Study: Divorce has lingering detrimental effects on health even after remarriage

Divorce has lingering detrimental effects on health even after remarriageAccording to a recent study by the Center on Aging at the National Opinion Research Center at the University of Chicago, divorce can result in a long-lasting detrimental effect on a person's mental and physical well-being, which cannot be restored even after remarriage.

The study - published in the Journal of Health and Social Behavior - involved 8,652 people in the '51-61 years' age-group. The findings of the study revealed that effects of divorce on health are lingering - while divorcees are 20 percent more prone to chronic illnesses, like cancer, as compared to unmarried people; those who remarry have a
12 percent more risk of chronic illnesses vis-a-vis the unmarried.

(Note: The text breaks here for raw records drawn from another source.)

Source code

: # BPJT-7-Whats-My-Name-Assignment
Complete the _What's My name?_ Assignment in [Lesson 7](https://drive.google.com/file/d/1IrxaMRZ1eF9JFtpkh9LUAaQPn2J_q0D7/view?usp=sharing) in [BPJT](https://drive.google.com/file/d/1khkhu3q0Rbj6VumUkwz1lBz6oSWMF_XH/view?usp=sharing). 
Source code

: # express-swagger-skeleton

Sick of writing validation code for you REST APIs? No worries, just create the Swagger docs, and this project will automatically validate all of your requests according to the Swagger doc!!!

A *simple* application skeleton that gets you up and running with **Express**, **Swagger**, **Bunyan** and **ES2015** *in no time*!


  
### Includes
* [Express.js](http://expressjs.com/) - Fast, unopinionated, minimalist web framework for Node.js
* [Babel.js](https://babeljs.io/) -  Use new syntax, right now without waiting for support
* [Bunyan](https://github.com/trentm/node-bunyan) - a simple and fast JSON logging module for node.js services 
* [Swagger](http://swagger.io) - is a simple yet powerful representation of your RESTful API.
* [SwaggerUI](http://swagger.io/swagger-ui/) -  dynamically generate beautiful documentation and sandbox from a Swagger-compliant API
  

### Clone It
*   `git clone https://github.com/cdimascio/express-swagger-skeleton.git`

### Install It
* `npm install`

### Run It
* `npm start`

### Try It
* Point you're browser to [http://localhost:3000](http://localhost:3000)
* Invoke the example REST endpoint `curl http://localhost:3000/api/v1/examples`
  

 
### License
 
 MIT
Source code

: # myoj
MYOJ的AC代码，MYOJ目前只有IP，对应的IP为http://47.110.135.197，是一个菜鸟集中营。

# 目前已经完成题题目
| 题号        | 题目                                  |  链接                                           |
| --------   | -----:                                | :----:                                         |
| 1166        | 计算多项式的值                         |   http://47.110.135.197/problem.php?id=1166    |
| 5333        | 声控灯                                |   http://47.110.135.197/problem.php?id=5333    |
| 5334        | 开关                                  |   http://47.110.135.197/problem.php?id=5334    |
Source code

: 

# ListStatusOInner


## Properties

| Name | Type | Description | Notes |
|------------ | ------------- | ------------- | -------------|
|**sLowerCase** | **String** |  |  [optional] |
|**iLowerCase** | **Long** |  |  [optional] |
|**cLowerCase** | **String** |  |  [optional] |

Substantiating the opinion that everyone embarks on adulthood with a "health stock" that is kept or eroded conditional on one's marital experience, study researcher Linda Waite said that divorce proceedings can be so stressful that people may ignore their health; and "once the health has deteriorated, it is hard to snap back!"

Waite elaborated: "Remarriage helps. It puts you back on a healthy trajectory, but it puts you back on a healthy trajectory from a lower point, because you didn't take care of yourself for a year."

The study emphasizes that since health conditions like cancer and heart disease develop slowly over a long period; their detrimental effect on health is undermined by divorce, even after a person remarries.